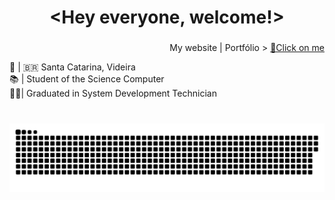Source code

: <h1 align="center">&lt;Hey everyone, welcome!&gt;</h1>

###

<p align="right">My website | Portfólio > <a href="https://heldermartins.vercel.app"> 🥺Click on me</a></p>

<p align="left">📍 | 🇧🇷 Santa Catarina, Videira<br>📚 | Student of the Science Computer<br>🧑‍🎓| Graduated in System Development Technician</p>

###

<br clear="both">

<img src="./github-user-contribution.svg" alt="Snake animation" />

###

* THE TASK
Produce a verbatim transcription of every line in the listing, images omitted.

* SOLUTION TO THE PROBLEM
Source code

: <h1 align="center">&lt;Hey everyone, welcome!&gt;</h1>

###

<p align="right">My website | Portfólio > <a href="https://heldermartins.vercel.app"> 🥺Click on me</a></p>

<p align="left">📍 | 🇧🇷 Santa Catarina, Videira<br>📚 | Student of the Science Computer<br>🧑‍🎓| Graduated in System Development Technician</p>

###

<br clear="both">

<img src="./github-user-contribution.svg" alt="Snake animation" />

###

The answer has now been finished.